I am sooooooooo sick of hearing states and territories blaming the feds for things that are there responsibility. It would be like nelson blaming the state governments for stuff up by defence.

If I hear one more premier / chief minister bleat about a lack of national leadership for a state responsibility I will explode!!!

How did we get a federal dept of education that does run a school? or a dept of health that doesn’t run a hospital? A lack of state delivery… I dare anyone to name one thing that the state governements actually run well.

The Federal Liberal Government is the one that undermines the public education system in this country.
Comment by MrMagoo — 23 August, 2007 @ 2:15 pm

My understanding is that the level of Aus Government investment in public schools is directly related to state funding (that is, if states increase their funding, the Aus Gov component increases automatically).

Then on top of that you get the individual Aus Gov grants programmes to schools.

VYBerlinaV8 now_with_added grunt3:25 pm 23 Aug 07

Seems to me the state governments decide how to spend the money they receive for schools.

I think we should have a national school system, to cut down the massive overhead of running so many state education departments.

Stop the left bullshitery… private school takes pressure off the system and if some parents want to pay extra tax on their children then good luck … get off your arses and work hard for your families and stop waiting for others to do what you should.

This is Canberra, we have more cash and are more educated. It doesn’t surprise that families are forking out the bucks for the chance for their young pups to get a shot at an education that doesn’t exsist in the current public system. If a gap exsists private industries will exploit that neiche to make some bucks. Dont blame the public system, if anything blame the former govts for allowing this situation to get out of hand and them now having to rationalise a service that has gone untended for years.

Recycling an underused government school as a non-govt one that demand exists for (or they wouldn’t be looking to open a 2nd campus) seems to me an entirely rational thing to do, providing the price paid by Emmaus is right.

Get over it. ACT government schools are ok, at least as well-funded and well-equipped as their counterparts interstate and most medium level private schools. Nonetheless, the punters are walking out, preferring a good service they have to pay for to a good service they can get for nothing. They’re not wrong – they’re making what they think is the best decision for their families.

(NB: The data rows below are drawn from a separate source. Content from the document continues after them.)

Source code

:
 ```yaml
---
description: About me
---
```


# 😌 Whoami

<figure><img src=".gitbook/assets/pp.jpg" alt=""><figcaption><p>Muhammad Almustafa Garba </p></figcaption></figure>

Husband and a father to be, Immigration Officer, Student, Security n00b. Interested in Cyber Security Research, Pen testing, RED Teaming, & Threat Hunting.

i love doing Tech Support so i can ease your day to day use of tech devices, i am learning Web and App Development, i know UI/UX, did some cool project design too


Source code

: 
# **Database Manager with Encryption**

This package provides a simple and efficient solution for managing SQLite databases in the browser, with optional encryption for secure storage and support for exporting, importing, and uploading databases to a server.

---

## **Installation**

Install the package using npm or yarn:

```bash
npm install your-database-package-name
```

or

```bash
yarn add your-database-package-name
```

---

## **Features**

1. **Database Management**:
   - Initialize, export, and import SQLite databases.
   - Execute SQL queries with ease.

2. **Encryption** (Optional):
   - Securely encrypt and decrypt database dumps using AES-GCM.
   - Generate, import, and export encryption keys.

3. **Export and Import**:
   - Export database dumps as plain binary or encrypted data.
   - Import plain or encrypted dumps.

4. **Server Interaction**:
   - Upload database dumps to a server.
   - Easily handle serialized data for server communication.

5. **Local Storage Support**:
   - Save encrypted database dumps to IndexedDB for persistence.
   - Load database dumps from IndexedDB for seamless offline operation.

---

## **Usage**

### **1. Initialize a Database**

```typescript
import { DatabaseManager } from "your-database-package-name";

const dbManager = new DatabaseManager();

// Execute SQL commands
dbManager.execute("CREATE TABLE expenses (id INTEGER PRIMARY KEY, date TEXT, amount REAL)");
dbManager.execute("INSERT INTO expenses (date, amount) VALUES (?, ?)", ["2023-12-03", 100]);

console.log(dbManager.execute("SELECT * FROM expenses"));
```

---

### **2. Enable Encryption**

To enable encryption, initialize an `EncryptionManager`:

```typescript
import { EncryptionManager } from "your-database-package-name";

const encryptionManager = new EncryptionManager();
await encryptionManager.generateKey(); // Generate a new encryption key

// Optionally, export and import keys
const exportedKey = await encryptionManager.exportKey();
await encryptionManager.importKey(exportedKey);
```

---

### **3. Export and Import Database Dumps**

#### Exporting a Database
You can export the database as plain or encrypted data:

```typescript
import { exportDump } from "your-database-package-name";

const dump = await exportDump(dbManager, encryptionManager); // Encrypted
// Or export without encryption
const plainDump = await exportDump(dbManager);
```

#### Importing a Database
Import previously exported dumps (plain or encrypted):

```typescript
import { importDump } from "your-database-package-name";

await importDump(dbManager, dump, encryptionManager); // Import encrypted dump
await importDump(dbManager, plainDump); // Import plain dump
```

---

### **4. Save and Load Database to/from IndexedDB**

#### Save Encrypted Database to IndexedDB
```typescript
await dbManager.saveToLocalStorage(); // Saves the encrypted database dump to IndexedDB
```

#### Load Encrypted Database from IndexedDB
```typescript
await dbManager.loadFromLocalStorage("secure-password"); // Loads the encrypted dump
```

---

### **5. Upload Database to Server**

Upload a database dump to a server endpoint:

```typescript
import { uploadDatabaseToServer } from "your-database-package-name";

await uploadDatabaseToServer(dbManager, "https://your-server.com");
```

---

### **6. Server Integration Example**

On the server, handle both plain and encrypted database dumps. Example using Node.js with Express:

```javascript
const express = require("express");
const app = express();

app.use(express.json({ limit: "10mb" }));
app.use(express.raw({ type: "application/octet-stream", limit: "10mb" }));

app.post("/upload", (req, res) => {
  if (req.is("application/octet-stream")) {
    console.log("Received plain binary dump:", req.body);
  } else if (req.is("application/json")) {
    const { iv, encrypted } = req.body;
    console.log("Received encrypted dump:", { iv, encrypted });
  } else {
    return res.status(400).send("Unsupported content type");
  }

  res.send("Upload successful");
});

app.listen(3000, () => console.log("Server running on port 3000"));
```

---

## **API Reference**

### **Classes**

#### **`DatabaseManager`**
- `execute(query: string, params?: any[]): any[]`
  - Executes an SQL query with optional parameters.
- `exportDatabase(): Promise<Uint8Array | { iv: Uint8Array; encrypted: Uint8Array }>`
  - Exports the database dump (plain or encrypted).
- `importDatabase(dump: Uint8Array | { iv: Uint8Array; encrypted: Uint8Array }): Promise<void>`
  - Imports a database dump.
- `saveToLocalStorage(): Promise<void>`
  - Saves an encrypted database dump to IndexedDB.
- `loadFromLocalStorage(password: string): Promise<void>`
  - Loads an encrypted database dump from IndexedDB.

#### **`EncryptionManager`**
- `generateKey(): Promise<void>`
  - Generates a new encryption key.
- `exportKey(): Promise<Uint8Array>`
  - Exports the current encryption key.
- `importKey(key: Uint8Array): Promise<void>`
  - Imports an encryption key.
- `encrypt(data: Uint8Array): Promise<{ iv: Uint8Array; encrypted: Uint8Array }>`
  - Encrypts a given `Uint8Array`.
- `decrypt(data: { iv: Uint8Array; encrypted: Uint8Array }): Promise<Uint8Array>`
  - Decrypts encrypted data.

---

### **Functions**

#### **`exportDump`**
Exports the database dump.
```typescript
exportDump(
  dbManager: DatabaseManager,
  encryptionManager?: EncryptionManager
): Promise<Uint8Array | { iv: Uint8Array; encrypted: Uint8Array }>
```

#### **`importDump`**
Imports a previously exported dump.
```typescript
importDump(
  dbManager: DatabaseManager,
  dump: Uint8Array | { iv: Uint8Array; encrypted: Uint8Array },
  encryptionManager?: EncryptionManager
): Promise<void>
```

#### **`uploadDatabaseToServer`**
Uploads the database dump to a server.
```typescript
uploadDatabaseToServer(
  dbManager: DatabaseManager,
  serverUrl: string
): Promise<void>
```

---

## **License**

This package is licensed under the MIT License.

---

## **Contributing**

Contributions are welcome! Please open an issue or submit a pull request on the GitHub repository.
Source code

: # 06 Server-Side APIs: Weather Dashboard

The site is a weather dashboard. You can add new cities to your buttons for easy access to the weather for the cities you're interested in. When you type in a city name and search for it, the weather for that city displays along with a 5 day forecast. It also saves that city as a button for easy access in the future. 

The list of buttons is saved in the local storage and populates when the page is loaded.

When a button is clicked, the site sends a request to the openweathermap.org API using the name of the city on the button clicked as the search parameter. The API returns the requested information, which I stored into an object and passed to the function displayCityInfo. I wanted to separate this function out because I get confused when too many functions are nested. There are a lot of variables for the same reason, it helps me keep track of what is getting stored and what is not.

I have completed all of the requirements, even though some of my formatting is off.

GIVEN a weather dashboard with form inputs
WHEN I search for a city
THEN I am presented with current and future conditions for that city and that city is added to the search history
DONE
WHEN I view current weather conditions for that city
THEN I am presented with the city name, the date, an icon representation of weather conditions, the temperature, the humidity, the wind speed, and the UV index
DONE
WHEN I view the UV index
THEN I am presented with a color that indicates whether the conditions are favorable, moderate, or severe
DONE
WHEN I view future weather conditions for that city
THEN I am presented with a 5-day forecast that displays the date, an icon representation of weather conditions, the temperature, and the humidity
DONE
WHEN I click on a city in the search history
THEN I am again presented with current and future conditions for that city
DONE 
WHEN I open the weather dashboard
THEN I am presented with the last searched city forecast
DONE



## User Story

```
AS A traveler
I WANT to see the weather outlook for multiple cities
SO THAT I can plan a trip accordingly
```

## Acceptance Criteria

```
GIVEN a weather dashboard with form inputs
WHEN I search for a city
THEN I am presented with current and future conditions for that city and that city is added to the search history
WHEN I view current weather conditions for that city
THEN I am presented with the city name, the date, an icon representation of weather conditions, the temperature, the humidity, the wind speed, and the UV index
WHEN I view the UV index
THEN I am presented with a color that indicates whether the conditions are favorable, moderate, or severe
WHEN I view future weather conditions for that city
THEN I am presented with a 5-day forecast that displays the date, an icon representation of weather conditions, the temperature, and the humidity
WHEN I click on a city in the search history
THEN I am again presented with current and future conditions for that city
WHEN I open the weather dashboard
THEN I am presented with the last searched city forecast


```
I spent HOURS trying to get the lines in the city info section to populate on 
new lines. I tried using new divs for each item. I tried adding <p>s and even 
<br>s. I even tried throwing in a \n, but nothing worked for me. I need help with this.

Inevitably, some government schools will get closed. It’s stupid to run a school that can offer no choice to its students because there are just not enough of them. I think the expression “critical mass” may be relevant here. It will be better/more efficient for those schools to continue as schools than to be used as vandalism sites before being replaced by houses, shops and offices.

Thumper I don’t agree with everything they do, but its better than the alternative. My other half works in education and the info on enrolment numbers and asbestos came from that direction not from a Stanhope government Press Release.

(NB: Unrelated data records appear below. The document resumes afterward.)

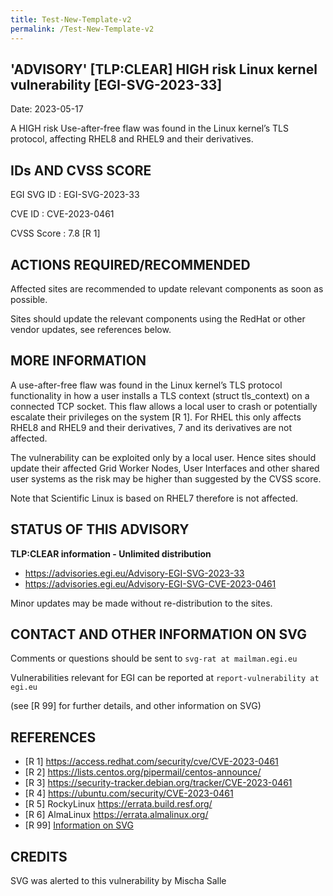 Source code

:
 ```yaml
---
title: Test-New-Template-v2
permalink: /Test-New-Template-v2
---
```


## 'ADVISORY' [TLP:CLEAR] HIGH risk Linux kernel vulnerability [EGI-SVG-2023-33]

Date: 2023-05-17

A HIGH risk Use-after-free flaw was found in the Linux kernel’s TLS protocol, affecting
RHEL8 and RHEL9 and their derivatives.

## IDs AND CVSS SCORE

EGI SVG ID : EGI-SVG-2023-33

CVE ID : CVE-2023-0461

CVSS Score : 7.8 [R 1]

## ACTIONS REQUIRED/RECOMMENDED

Affected sites are recommended to update relevant components as soon as possible.

Sites should update the relevant components using the RedHat or other vendor updates, see
references below.

## MORE INFORMATION

A use-after-free flaw was found in the Linux kernel’s TLS protocol functionality in how a
user installs a TLS context (struct tls_context) on a connected TCP socket. This flaw
allows a local user to crash or potentially escalate their privileges on the system [R 1].
For RHEL this only affects RHEL8 and RHEL9 and their derivatives, 7 and its
derivatives are not affected.

The vulnerability can be exploited only by a local user. Hence sites should update their
affected Grid Worker Nodes, User Interfaces and other shared user systems as the risk may
be higher than suggested by the CVSS score.

Note that Scientific Linux is based on RHEL7 therefore is not affected.

## STATUS OF THIS ADVISORY

**TLP:CLEAR information - Unlimited distribution**

- <https://advisories.egi.eu/Advisory-EGI-SVG-2023-33>
- <https://advisories.egi.eu/Advisory-EGI-SVG-CVE-2023-0461>

Minor updates may be made without re-distribution to the sites.

## CONTACT AND OTHER INFORMATION ON SVG

Comments or questions should be sent to `svg-rat at mailman.egi.eu`

Vulnerabilities relevant for EGI can be reported at `report-vulnerability at egi.eu`

(see [R 99] for further details, and other information on SVG)

## REFERENCES

- [R 1] <https://access.redhat.com/security/cve/CVE-2023-0461>
- [R 2] <https://lists.centos.org/pipermail/centos-announce/>
- [R 3] <https://security-tracker.debian.org/tracker/CVE-2023-0461>
- [R 4] <https://ubuntu.com/security/CVE-2023-0461>
- [R 5] RockyLinux <https://errata.build.resf.org/>
- [R 6] AlmaLinux <https://errata.almalinux.org/>
- [R 99] [Information on SVG](https://confluence.egi.eu/display/EGISVG/SVG+Advisories)

## CREDITS

SVG was alerted to this vulnerability by Mischa Salle

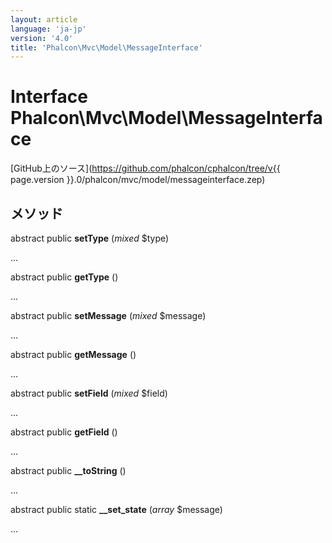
 ```yaml
---
layout: article
language: 'ja-jp'
version: '4.0'
title: 'Phalcon\Mvc\Model\MessageInterface'
---
```

# Interface **Phalcon\Mvc\Model\MessageInterface**

[GitHub上のソース](https://github.com/phalcon/cphalcon/tree/v{{ page.version }}.0/phalcon/mvc/model/messageinterface.zep)

## メソッド

abstract public **setType** (*mixed* $type)

...

abstract public **getType** ()

...

abstract public **setMessage** (*mixed* $message)

...

abstract public **getMessage** ()

...

abstract public **setField** (*mixed* $field)

...

abstract public **getField** ()

...

abstract public **__toString** ()

...

abstract public static **__set_state** (*array* $message)

... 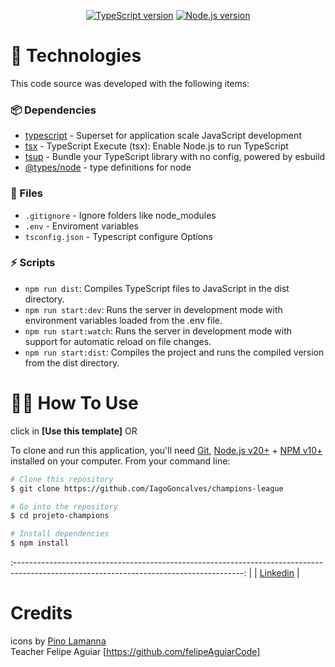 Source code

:   <!-- Badges -->
<div align="center">
  
  [![TypeScript version][ts-badge]][typescript-5-4]
  [![Node.js version][nodejs-badge]][nodejs]

</div>

# 🚀 Technologies

This code source was developed with the following items:

### 📦 Dependencies

- [typescript][typescript-npm] - Superset for application scale JavaScript development
- [tsx][tsx-npm] - TypeScript Execute (tsx): Enable Node.js to run TypeScript
- [tsup][tsup-npm] - Bundle your TypeScript library with no config, powered by esbuild
- [@types/node][@types/node-npm] - type definitions for node

### 📄 Files

- `.gitignore` - Ignore folders like node_modules
- `.env` - Enviroment variables
- `tsconfig.json` - Typescript configure Options

### ⚡ Scripts

- `npm run dist`: Compiles TypeScript files to JavaScript in the dist directory.
- `npm run start:dev`: Runs the server in development mode with environment variables loaded from the .env file.
- `npm run start:watch`: Runs the server in development mode with support for automatic reload on file changes.
- `npm run start:dist`: Compiles the project and runs the compiled version from the dist directory.

# 👨‍💻 How To Use

click in **[Use this template]** OR

To clone and run this application, you'll need [Git](https://git-scm.com), [Node.js v20+](https://nodejs.org/en/) + [NPM v10+](https://nodejs.org/en/) installed on your computer. From your command line:

```bash
# Clone this repository
$ git clone https://github.com/IagoGoncalves/champions-league

# Go into the repository
$ cd projeto-champions

# Install dependencies
$ npm install
```

:---------------------------------------------------------------------------------------------------------------------------------------: |
| [Linkedin](www.linkedin.com/in/felipe-aguiar-exe/) |

# Credits

icons by [Pino Lamanna][dribble-icon] <br>
Teacher Felipe Aguiar [https://github.com/felipeAguiarCode]

[typescript]: https://www.typescriptlang.org/
[typescript-5-4]: https://www.typescriptlang.org/
[ts-badge]: https://img.shields.io/badge/TypeScript-5.4-blue.svg
[nodejs-badge]: https://img.shields.io/badge/Node.js->=%2020.00-blue.svg
[nodejs]: https://nodejs.org/
[dribble-icon]: https://dribbble.com/Schakalwal
[typescript-npm]: https://www.npmjs.com/package/typescript
[tsx-npm]: https://www.npmjs.com/package/tsx
[tsup-npm]: https://www.npmjs.com/package/tsup
[@types/node-npm]: https://www.npmjs.com/package/@types/node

However, if the ACT taxpayers want to continue to pay for under used, unsuitable or plain outdated infrastrucutre then vote Liberal at the 08 Territory Election.

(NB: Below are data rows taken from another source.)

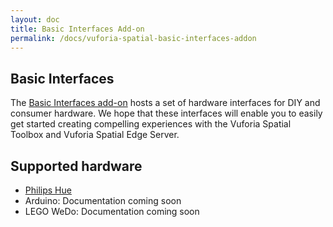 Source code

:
 ```yaml
---
layout: doc
title: Basic Interfaces Add-on
permalink: /docs/vuforia-spatial-basic-interfaces-addon
---
```


## Basic Interfaces

The [Basic Interfaces
add-on](https://github.com/ptcrealitylab/vuforia-spatial-basic-interfaces-addon)
hosts a set of hardware interfaces for DIY and consumer hardware. We hope that
these interfaces will enable you to easily get started creating compelling
experiences with the Vuforia Spatial Toolbox and Vuforia Spatial Edge Server.

## Supported hardware

- [Philips Hue](./interfaces/philipsHue)
- Arduino: Documentation coming soon
- LEGO WeDo: Documentation coming soon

The Federal Liberal Government is the one that undermines the public education system in this country. The ACT government closed ‘some’ schools that were not economically viable and had diminsihed enrolments. One or two of the closed sites also posed a health risk as they were built in an era of asbestos. If full fee paying schools wish to operate they can do so as they have a commercial bottom line. Lets remember that the rabble that used to run this Territory had a similar plan to close schools but it has so easily been forgotten in the haste to rebuke the Standhope Government.

Here’s a plan – retain a few of the closed public schools as kiddie fitness centres. Solve the obesity crisis, and leave them available to reopen in 5 years when the current baby boom kiddies are ready for school.

The ACT Govt continues to undermine the feasability of public schools, while giving private schools a leg up. If we all just paid a little more tax (or if they used our taxes a little more effectively) we would have a great public system.